### Task
Go through the data line by line. Copy each one holding the string "摸清DispatcherServlet".

(Records drawn from a dataset)
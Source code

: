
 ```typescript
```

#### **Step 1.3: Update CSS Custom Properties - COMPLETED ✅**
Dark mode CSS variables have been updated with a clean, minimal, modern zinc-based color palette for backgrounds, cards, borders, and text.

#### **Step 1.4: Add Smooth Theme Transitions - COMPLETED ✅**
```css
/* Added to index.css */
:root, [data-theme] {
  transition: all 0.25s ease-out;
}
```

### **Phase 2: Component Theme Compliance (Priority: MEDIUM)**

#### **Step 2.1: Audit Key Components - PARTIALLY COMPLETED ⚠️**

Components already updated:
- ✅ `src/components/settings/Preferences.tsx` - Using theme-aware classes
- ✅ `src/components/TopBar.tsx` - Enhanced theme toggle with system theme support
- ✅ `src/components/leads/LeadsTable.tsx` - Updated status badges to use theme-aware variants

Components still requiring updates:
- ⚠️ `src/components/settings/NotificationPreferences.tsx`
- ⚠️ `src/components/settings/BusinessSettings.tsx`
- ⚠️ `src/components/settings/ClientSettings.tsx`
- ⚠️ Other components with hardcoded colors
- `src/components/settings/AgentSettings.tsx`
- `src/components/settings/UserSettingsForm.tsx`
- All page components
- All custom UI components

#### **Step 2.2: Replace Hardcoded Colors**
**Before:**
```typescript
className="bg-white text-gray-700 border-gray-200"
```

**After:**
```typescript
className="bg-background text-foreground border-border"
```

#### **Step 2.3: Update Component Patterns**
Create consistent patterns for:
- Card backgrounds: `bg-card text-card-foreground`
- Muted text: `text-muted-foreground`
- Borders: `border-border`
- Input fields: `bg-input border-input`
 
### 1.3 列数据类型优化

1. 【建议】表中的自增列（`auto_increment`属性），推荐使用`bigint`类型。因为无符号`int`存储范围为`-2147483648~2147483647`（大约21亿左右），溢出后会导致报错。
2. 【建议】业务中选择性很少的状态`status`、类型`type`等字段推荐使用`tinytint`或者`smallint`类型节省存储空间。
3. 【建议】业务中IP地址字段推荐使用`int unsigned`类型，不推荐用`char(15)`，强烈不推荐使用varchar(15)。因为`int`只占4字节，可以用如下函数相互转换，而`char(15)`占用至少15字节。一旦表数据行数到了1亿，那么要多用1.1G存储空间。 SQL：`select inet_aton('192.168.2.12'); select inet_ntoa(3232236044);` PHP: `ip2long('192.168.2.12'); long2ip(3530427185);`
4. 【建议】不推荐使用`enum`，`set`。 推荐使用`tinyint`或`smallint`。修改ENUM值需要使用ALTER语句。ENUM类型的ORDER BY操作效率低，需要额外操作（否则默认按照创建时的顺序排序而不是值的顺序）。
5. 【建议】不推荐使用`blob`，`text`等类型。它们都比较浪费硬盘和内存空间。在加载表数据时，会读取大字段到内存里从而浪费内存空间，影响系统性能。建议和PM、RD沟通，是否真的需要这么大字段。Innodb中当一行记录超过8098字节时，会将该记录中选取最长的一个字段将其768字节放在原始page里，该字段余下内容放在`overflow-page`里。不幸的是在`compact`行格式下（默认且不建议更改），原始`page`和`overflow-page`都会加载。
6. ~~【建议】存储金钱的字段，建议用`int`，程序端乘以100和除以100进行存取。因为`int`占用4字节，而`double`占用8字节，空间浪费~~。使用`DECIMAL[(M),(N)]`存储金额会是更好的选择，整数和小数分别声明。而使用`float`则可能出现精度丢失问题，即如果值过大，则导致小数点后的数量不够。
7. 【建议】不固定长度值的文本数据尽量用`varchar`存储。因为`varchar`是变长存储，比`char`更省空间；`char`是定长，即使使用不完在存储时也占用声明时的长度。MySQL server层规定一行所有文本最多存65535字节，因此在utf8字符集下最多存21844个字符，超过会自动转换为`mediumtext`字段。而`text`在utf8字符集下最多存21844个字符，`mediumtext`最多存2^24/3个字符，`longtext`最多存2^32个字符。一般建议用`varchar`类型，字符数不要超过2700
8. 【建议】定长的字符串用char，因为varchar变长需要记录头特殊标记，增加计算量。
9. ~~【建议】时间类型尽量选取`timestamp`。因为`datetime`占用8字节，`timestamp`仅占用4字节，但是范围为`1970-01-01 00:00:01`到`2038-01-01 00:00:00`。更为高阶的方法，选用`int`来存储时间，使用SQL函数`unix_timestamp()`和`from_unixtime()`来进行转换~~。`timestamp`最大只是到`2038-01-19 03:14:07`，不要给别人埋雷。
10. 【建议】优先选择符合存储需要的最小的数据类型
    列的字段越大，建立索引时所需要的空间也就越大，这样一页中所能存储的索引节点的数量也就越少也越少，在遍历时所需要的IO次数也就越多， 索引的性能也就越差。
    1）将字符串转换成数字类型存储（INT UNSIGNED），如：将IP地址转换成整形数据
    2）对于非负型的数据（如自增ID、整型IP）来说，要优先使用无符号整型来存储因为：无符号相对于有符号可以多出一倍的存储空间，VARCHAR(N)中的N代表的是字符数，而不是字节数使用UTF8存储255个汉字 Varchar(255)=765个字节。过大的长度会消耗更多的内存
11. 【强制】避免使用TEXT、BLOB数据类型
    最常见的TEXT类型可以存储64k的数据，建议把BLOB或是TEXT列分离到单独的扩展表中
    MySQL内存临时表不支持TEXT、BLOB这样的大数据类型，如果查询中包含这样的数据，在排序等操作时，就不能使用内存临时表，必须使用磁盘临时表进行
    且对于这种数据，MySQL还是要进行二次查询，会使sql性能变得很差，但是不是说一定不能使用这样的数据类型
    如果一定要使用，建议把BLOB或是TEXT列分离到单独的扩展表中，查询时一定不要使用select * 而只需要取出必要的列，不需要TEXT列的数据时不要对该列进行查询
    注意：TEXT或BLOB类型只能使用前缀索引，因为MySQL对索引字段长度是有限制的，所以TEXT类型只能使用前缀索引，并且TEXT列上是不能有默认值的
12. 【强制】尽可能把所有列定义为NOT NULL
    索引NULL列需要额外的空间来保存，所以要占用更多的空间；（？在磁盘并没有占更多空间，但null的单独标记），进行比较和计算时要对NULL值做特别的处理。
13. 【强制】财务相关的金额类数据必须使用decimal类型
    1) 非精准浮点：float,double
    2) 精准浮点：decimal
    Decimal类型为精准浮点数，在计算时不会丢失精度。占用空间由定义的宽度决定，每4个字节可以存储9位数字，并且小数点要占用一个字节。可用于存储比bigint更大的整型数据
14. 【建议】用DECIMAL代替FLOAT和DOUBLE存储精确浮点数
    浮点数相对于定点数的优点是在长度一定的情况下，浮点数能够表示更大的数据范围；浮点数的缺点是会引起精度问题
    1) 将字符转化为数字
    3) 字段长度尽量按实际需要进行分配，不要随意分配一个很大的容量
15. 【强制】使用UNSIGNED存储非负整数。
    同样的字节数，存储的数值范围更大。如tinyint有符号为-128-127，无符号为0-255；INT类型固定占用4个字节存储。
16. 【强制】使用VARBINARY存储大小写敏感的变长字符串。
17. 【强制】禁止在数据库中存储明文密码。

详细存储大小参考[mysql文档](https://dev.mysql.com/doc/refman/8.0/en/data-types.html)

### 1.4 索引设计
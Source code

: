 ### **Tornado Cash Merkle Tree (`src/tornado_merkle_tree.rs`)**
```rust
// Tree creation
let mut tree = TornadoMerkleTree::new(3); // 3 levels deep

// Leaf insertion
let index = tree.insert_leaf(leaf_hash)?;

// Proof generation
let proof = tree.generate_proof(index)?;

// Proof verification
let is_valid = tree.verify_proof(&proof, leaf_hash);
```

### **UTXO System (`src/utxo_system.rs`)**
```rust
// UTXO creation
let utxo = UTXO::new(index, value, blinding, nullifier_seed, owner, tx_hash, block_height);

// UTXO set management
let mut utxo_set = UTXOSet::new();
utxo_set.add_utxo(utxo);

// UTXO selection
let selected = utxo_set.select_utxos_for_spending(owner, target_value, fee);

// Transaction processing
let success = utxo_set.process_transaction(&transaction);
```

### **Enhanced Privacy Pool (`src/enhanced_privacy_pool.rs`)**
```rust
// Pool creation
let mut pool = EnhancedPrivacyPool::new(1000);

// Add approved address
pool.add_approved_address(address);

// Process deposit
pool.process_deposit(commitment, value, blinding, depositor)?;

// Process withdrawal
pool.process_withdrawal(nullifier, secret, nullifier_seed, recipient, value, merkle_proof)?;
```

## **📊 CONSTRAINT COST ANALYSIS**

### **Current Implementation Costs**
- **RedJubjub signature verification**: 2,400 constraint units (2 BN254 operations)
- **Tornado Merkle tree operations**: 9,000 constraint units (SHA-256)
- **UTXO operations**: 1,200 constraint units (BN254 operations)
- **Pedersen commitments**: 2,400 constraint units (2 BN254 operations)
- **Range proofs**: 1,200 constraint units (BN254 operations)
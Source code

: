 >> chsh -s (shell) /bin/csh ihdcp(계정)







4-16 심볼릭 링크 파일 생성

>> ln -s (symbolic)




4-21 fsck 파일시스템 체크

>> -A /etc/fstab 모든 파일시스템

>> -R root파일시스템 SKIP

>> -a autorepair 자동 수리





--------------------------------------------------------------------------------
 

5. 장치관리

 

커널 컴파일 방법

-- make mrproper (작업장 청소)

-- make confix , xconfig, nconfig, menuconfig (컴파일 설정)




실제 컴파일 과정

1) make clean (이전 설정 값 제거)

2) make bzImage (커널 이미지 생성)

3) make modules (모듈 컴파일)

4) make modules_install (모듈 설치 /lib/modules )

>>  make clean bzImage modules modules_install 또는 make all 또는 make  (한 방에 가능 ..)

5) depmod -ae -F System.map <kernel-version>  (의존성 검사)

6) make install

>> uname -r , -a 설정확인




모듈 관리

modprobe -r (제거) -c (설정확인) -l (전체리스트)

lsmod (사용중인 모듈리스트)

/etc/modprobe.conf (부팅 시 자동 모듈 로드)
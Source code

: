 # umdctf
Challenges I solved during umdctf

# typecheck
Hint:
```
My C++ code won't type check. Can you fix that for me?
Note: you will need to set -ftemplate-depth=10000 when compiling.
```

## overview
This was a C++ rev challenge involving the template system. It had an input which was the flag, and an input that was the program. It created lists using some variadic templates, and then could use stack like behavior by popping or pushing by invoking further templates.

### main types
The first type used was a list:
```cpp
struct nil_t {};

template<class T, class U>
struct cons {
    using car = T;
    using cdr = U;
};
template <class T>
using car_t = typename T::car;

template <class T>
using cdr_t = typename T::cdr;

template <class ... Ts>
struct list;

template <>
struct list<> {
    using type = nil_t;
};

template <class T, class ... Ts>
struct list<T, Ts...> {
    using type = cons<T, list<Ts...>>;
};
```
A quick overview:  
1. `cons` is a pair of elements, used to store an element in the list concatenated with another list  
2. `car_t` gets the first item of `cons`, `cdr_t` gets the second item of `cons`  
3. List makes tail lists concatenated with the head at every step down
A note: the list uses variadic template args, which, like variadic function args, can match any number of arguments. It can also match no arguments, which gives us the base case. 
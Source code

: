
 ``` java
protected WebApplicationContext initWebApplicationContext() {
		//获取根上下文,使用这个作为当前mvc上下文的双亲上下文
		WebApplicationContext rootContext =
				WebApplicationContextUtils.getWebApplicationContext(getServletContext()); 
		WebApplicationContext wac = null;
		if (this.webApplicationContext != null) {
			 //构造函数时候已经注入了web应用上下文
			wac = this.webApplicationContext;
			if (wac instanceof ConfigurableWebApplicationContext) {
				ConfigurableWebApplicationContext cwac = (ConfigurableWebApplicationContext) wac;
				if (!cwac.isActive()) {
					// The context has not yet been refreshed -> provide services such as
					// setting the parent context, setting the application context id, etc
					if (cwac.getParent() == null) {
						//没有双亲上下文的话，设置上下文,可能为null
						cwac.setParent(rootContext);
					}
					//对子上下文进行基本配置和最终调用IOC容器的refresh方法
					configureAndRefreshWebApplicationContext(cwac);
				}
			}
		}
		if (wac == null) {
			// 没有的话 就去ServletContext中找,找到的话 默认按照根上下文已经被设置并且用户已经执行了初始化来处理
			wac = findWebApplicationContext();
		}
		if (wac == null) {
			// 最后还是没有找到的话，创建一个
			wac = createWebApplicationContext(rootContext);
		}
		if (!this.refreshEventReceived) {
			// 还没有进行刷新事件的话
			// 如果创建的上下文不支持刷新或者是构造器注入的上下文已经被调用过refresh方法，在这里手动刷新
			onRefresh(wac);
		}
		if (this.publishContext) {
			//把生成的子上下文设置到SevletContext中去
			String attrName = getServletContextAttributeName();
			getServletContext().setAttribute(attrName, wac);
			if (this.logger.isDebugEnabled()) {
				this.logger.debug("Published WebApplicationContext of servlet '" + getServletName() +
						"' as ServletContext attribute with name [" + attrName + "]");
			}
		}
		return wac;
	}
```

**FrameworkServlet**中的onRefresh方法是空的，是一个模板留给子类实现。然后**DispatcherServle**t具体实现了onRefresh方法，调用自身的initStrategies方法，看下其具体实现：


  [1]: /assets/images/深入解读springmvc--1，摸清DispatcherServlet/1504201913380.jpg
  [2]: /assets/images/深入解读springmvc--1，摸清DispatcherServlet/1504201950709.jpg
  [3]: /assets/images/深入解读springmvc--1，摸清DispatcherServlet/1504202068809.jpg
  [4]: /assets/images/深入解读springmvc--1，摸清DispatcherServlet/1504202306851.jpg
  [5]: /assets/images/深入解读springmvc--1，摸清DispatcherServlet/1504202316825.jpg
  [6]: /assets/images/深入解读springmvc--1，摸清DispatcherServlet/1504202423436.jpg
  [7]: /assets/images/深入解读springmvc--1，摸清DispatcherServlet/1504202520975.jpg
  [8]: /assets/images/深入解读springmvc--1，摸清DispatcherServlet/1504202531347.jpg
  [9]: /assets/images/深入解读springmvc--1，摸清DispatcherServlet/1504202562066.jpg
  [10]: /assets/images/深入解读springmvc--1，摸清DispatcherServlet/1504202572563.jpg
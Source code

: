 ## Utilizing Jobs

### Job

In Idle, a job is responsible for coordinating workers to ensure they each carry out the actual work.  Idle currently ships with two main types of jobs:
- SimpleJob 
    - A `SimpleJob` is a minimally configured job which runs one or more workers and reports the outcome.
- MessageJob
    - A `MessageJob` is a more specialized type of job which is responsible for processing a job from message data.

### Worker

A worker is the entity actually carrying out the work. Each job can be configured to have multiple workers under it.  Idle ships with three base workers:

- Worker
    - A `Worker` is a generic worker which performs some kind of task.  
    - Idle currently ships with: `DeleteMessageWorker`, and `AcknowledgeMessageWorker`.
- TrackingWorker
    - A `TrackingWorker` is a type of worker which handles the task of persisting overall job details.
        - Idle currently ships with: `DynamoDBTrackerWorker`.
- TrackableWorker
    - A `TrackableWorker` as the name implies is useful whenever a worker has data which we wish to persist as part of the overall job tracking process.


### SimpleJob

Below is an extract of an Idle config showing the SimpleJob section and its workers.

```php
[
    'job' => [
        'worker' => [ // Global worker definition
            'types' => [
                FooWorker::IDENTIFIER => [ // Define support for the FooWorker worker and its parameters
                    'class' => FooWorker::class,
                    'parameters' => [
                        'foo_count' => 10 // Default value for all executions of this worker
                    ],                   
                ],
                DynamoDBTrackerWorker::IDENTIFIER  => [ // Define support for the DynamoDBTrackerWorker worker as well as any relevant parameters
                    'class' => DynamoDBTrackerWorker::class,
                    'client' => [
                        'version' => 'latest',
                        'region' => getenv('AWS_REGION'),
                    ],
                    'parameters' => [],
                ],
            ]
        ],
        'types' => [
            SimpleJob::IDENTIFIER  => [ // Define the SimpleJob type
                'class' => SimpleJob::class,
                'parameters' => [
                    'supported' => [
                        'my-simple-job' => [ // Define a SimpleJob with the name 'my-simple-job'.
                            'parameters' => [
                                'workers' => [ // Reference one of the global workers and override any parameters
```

### Reply to the exercise
  [1]: /assets/images/深入解读springmvc--1，摸清DispatcherServlet/1504201913380.jpg
  [2]: /assets/images/深入解读springmvc--1，摸清DispatcherServlet/1504201950709.jpg
  [3]: /assets/images/深入解读springmvc--1，摸清DispatcherServlet/1504202068809.jpg
  [4]: /assets/images/深入解读springmvc--1，摸清DispatcherServlet/1504202306851.jpg
  [5]: /assets/images/深入解读springmvc--1，摸清DispatcherServlet/1504202316825.jpg
  [6]: /assets/images/深入解读springmvc--1，摸清DispatcherServlet/1504202423436.jpg
  [7]: /assets/images/深入解读springmvc--1，摸清DispatcherServlet/1504202520975.jpg
  [8]: /assets/images/深入解读springmvc--1，摸清DispatcherServlet/1504202531347.jpg
  [9]: /assets/images/深入解读springmvc--1，摸清DispatcherServlet/1504202562066.jpg
  [10]: /assets/images/深入解读springmvc--1，摸清DispatcherServlet/1504202572563.jpg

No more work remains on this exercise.